> **Task to carry out**
Pick the lines holding the string "positions" out of the records and copy them.

> **Data to process**
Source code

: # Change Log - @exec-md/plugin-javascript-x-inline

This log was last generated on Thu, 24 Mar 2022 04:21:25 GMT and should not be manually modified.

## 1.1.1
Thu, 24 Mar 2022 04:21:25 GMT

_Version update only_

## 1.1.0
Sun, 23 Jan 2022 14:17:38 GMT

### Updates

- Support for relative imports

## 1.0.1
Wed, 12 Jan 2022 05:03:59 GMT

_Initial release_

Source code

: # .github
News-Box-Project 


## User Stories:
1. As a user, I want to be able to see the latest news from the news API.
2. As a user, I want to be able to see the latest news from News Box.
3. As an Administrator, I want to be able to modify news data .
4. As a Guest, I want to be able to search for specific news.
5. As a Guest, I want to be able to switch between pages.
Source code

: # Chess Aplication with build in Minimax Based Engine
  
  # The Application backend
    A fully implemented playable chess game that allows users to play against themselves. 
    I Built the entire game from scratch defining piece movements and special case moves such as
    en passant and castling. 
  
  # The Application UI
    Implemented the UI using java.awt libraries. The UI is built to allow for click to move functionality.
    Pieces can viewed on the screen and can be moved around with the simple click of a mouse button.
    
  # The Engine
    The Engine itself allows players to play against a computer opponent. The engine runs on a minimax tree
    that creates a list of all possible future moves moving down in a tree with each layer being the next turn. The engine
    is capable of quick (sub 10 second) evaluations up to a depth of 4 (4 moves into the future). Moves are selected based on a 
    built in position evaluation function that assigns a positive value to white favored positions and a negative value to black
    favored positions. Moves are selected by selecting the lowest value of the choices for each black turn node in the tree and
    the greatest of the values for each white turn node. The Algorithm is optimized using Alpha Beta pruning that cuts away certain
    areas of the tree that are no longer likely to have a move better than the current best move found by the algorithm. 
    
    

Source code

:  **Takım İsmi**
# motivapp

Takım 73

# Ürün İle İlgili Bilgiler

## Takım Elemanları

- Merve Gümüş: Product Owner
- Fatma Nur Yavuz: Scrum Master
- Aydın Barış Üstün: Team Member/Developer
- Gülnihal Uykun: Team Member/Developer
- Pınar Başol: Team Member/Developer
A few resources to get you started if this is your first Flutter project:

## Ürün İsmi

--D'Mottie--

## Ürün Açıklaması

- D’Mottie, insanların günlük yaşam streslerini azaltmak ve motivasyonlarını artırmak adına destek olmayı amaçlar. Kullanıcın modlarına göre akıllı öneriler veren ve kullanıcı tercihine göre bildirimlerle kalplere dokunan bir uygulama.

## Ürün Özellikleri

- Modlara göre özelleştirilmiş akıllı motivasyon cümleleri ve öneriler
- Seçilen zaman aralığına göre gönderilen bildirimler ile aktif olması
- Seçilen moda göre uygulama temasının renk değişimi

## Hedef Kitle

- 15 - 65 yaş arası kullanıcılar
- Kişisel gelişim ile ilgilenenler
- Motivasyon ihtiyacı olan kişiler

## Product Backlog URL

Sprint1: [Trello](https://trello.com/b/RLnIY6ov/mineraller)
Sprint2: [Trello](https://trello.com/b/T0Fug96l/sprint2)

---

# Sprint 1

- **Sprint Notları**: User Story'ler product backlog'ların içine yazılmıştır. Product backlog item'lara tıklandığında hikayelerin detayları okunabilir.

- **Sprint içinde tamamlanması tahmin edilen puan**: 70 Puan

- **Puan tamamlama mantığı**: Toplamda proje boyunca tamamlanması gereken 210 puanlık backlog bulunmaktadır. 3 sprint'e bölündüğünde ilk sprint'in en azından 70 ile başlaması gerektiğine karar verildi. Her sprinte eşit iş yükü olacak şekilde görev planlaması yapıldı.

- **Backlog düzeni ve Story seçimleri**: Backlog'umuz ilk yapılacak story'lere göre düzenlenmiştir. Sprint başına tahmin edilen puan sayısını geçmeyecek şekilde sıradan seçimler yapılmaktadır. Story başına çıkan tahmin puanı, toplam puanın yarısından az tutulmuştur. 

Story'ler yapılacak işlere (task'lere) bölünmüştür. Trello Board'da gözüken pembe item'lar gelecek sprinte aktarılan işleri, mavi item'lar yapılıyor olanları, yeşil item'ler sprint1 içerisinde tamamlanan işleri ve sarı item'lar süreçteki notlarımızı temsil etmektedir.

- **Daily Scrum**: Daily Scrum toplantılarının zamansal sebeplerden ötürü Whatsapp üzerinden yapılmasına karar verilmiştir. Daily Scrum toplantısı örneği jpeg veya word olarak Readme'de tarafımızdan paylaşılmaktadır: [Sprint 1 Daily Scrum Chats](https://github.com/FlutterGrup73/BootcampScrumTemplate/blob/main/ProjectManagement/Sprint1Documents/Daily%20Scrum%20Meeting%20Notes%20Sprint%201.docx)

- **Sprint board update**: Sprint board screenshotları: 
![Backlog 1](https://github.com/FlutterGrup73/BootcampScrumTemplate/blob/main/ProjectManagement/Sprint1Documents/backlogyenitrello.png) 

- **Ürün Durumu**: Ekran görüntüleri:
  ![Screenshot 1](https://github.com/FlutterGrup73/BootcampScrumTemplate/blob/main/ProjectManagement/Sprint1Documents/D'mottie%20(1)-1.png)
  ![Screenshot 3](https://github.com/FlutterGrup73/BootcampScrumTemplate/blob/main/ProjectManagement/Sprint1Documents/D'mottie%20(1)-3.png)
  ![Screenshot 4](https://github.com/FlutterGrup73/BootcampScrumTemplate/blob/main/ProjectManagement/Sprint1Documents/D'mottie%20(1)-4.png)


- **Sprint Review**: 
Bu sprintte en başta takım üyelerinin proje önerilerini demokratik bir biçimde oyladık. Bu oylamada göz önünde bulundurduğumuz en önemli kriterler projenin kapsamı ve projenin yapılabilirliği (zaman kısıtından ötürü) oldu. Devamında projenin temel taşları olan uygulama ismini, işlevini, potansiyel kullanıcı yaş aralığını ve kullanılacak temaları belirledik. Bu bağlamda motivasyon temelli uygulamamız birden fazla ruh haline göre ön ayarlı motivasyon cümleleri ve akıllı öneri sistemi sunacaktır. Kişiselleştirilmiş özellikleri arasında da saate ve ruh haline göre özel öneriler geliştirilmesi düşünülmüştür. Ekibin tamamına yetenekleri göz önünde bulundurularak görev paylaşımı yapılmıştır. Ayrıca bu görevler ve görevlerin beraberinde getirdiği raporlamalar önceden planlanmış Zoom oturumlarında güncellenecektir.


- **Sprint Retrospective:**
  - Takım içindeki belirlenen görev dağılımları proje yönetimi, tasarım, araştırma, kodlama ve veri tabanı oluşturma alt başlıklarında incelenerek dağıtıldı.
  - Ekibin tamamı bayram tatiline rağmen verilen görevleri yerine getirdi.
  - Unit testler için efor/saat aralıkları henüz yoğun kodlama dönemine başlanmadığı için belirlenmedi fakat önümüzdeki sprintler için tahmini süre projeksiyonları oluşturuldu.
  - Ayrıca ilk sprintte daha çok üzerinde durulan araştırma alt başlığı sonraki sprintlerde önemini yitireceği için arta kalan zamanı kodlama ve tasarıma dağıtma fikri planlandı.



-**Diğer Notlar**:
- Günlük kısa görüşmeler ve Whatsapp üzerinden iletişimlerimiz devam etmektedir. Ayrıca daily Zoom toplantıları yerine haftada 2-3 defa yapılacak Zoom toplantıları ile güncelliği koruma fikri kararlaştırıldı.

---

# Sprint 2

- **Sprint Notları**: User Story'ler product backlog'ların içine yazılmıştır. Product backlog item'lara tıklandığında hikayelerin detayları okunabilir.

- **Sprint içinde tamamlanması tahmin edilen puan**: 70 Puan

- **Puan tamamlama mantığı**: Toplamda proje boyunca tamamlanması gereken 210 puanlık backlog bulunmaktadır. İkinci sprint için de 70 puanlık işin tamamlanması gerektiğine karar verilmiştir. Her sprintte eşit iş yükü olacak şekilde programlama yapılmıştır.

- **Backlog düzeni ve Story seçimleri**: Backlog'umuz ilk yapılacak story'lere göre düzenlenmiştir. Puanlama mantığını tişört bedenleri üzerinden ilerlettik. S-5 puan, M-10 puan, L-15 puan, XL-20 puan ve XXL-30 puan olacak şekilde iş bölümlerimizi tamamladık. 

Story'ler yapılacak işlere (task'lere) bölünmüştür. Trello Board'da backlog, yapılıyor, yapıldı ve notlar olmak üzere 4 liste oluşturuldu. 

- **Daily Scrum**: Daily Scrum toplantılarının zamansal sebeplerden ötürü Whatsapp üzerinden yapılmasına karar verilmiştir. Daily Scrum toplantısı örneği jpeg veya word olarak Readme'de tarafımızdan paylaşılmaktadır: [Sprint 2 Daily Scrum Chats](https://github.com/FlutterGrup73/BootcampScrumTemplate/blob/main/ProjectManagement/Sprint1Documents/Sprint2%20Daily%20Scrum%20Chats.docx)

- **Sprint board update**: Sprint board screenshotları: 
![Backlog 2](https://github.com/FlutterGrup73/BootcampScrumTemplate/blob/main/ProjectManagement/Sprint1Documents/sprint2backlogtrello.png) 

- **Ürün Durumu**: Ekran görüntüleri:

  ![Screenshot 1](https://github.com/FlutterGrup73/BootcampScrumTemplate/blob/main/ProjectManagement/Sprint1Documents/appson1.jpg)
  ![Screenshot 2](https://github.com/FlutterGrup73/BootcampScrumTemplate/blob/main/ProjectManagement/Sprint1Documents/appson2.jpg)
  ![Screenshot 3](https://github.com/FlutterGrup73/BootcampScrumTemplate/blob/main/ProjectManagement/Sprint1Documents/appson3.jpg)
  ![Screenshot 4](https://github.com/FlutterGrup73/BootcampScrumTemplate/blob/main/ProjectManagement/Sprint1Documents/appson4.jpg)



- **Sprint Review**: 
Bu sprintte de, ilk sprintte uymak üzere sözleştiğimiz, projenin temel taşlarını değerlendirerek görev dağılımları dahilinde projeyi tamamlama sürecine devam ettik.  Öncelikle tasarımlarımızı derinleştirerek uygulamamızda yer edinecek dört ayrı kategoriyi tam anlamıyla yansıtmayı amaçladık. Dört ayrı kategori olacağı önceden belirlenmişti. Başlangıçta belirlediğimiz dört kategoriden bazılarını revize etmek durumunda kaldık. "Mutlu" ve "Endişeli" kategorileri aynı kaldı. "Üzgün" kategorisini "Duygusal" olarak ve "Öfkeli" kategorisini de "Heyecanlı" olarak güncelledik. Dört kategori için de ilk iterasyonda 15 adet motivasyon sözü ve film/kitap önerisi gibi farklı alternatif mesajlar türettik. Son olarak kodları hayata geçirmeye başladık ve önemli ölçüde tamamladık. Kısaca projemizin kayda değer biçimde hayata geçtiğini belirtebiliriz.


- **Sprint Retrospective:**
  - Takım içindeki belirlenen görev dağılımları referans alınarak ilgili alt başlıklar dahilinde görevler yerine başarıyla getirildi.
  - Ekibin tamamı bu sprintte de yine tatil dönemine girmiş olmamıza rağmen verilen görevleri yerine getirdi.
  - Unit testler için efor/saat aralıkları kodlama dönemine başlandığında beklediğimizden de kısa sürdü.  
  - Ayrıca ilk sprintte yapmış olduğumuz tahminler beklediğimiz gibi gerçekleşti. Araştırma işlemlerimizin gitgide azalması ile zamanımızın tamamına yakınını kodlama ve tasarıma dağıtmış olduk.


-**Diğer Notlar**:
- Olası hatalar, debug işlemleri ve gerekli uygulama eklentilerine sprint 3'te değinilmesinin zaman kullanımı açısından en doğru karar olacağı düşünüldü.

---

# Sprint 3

> **Reply**
    built in position evaluation function that assigns a positive value to white favored positions and a negative value to black
    favored positions. Moves are selected by selecting the lowest value of the choices for each black turn node in the tree and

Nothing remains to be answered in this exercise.